TJ pede informação sobre juiz
Curitiba - O presidente do Tribunal de Justiça (TJ), desembargador Oto Sponholz, está pedindo para que a Promotoria de Investigações Criminais (PIC), órgão vinculado ao MP, encaminhe quaisquer informações que envolvam o nome de magistrados nas orgias com adolescentes no município de Campo Largo. O desembargador está preocupado com as denúncias feitas em jornais e que apontavam a suposta participação de um juiz nas ''festinhas'' promovidas por comerciantes em uma chácara.
O artigo 33 da Lei Orgânica da Magistratura define que investigações e inquéritos iniciados por autoridades policiais civis ou militares, envolvendo magistrados, sejam remetidos para que o TJ dê prosseguimento na elaboração do processo.

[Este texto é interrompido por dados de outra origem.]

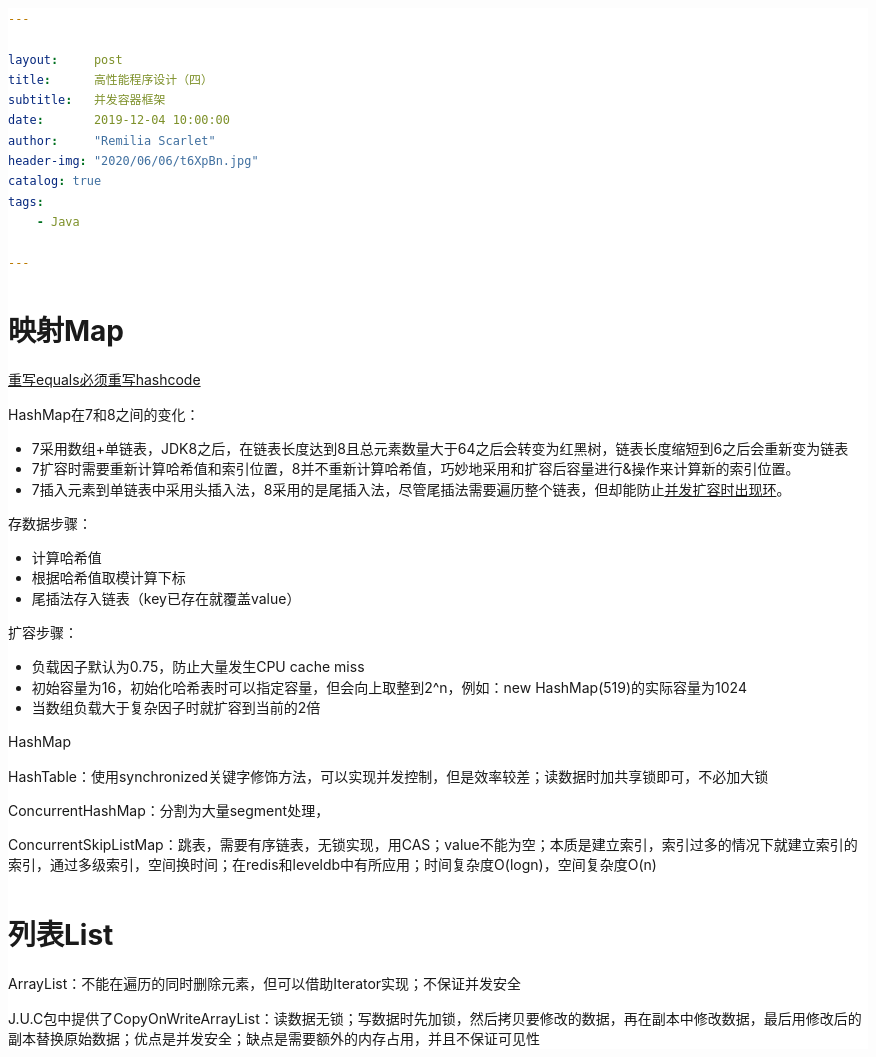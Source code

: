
 ```yaml
---

layout:     post
title:      高性能程序设计（四）
subtitle:   并发容器框架
date:       2019-12-04 10:00:00
author:     "Remilia Scarlet"
header-img: "2020/06/06/t6XpBn.jpg"
catalog: true
tags:
    - Java

---
```


# 映射Map

[重写equals必须重写hashcode](https://juejin.im/post/6844903542440853518)

HashMap在7和8之间的变化：

* 7采用数组+单链表，JDK8之后，在链表长度达到8且总元素数量大于64之后会转变为红黑树，链表长度缩短到6之后会重新变为链表
* 7扩容时需要重新计算哈希值和索引位置，8并不重新计算哈希值，巧妙地采用和扩容后容量进行&操作来计算新的索引位置。
* 7插入元素到单链表中采用头插入法，8采用的是尾插入法，尽管尾插法需要遍历整个链表，但却能防止[并发扩容时出现环](https://juejin.im/post/6844903682664824845)。

存数据步骤：

* 计算哈希值
* 根据哈希值取模计算下标
* 尾插法存入链表（key已存在就覆盖value）

扩容步骤：

* 负载因子默认为0.75，防止大量发生CPU cache miss
* 初始容量为16，初始化哈希表时可以指定容量，但会向上取整到2^n，例如：new HashMap(519)的实际容量为1024
* 当数组负载大于复杂因子时就扩容到当前的2倍

HashMap

HashTable：使用synchronized关键字修饰方法，可以实现并发控制，但是效率较差；读数据时加共享锁即可，不必加大锁

ConcurrentHashMap：分割为大量segment处理，

ConcurrentSkipListMap：跳表，需要有序链表，无锁实现，用CAS；value不能为空；本质是建立索引，索引过多的情况下就建立索引的索引，通过多级索引，空间换时间；在redis和leveldb中有所应用；时间复杂度O(logn)，空间复杂度O(n)

# 列表List

ArrayList：不能在遍历的同时删除元素，但可以借助Iterator实现；不保证并发安全

J.U.C包中提供了CopyOnWriteArrayList：读数据无锁；写数据时先加锁，然后拷贝要修改的数据，再在副本中修改数据，最后用修改后的副本替换原始数据；优点是并发安全；缺点是需要额外的内存占用，并且不保证可见性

O promotor público Marcelo Balzer, que acompanha as investigações pelo MP, afirmou ontem que não tem qualquer prova material ou testemunhal ainda de envolvimento de qualquer magistrado no escândalo envolvendo adolescentes em Campo Largo. As testemunhas adolescentes com idades entre 15 e 17 anos sabem apenas descrever os participantes das orgias. Elas desconhecem os nomes das autoridades ou seus cargos.